Je saurais gré aux lecteurs de ce site de bien vouloir communiquer les victimes helvétiques que cette liste a omises ou corriger ses erreurs. Malgré cela, on parvient au chiffre d'au moins 45 morts en 20 ans, qui du point de vue statistique est extrêmement bas et n'indique pas de recrudescence récente, mais qui du point de vue politique et stratégique reste significatif. Il pose en effet la question suivante : dans la mesure où ces citoyens suisses - en tout cas depuis Louxor - ont été délibérément tués sans que leur nationalité suscite la moindre retenue, bien au contraire, à partir de combien de morts un Etat doit-il considérer ceci comme une attaque contre lui ? En d'autres termes : puisque nous faisons partie de l'Occident chrétien, blanc, high tech et opulent, à partir de combien de morts devons-nous considérer que les menaces à notre endroit se sont concrétisées, et que nous sommes en guerre ?

Une telle interrogation peut difficilement être tranchée dans un sens ou dans l'autre, puisqu'une vie humaine peut être à la fois tout et rien (ou presque), suivant la perspective que l'on adopte. Pourtant, alors que par le passé des guerres ont été déclenchées pour une oreille coupée, un télégramme insultant ou un ultimatum implacable, il reste assez surprenant de constater que l'on peut aujourd'hui tuer des Suisses sans s'attirer les foudres de la Confédération. Je ne suis pas sûr que nos ancêtres belliqueux apprécieraient! ce d'autant plus qu'un large éventail de réponses diplomatiques, judiciaires, financières et sécuritaires existent. Peut-être faudra-t-il que des Suisses meurent en Suisse du terrorisme contemporain, c'est-à -dire avant tout islamiste, pour qu'une telle réaction se produise - tant il est vrai que seul le sang parvient à émouvoir, et donc mouvoir, les démocraties.

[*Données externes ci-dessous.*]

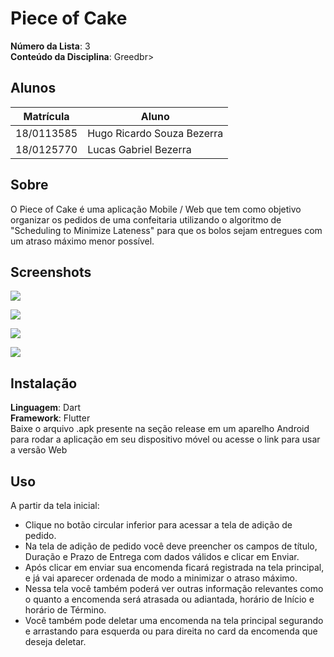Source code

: # Piece of Cake

**Número da Lista**: 3<br>
**Conteúdo da Disciplina**: Greedbr>

## Alunos
|Matrícula | Aluno |
| -- | -- |
| 18/0113585  |  Hugo Ricardo Souza Bezerra |
| 18/0125770  |  Lucas Gabriel Bezerra |

## Sobre 
O Piece of Cake é uma aplicação Mobile / Web que tem como objetivo organizar os pedidos de uma confeitaria utilizando o algoritmo de "Scheduling to Minimize Lateness" para que os bolos sejam entregues com um atraso máximo menor possível.

## Screenshots

![](https://i.imgur.com/)

![](https://i.imgur.com/)

![](https://i.imgur.com/)

![](https://i.imgur.com/)

## Instalação 
**Linguagem**: Dart <br>
**Framework**: Flutter <br>
Baixe o arquivo .apk presente na seção release em um aparelho Android para rodar a aplicação em seu dispositivo móvel ou acesse o link para usar a versão Web

## Uso 
A partir da tela inicial:
- Clique no botão circular inferior para acessar a tela de adição de pedido.
- Na tela de adição de pedido você deve preencher os campos de título, Duração e Prazo de Entrega com dados válidos e clicar em Enviar.
- Após clicar em enviar sua encomenda ficará registrada na tela principal, e já vai aparecer ordenada de modo a minimizar o atraso máximo.
- Nessa tela você também poderá ver outras informação relevantes como o quanto a encomenda será atrasada ou adiantada, horário de Início e horário de Término.
- Você também pode deletar uma encomenda na tela principal segurando e arrastando para esquerda ou para direita no card da encomenda que deseja deletar.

Publié par Ludovic Monnerat le 25 avril 2006 à 10:48

Commentaires

ah ben en fait on en revient à notre bonne vieille neutralité non ? d'une certaine façon elle nous protège et d'une autre manière elle est notre muselière ... non ?

Publié par Emma le 25 avril 2006 à 12:40

les victimes de guerre djihadique ne se comptent pas car elles ne comptent pas. Et si elles ne comptent pas, c'est que, ceux qui auraient été chargés de les compter en d'autres temps, considèrent cette guerre comme un risque naturel.

Dès lors qu'il n'y a personne à incriminer du point de vue du droit de la guerre (pas d'Etat), l'habitude s'est vite prise de ne plus voir de coupable du tout et de procéder implicitement par analogie avec les catastrophes naturelles.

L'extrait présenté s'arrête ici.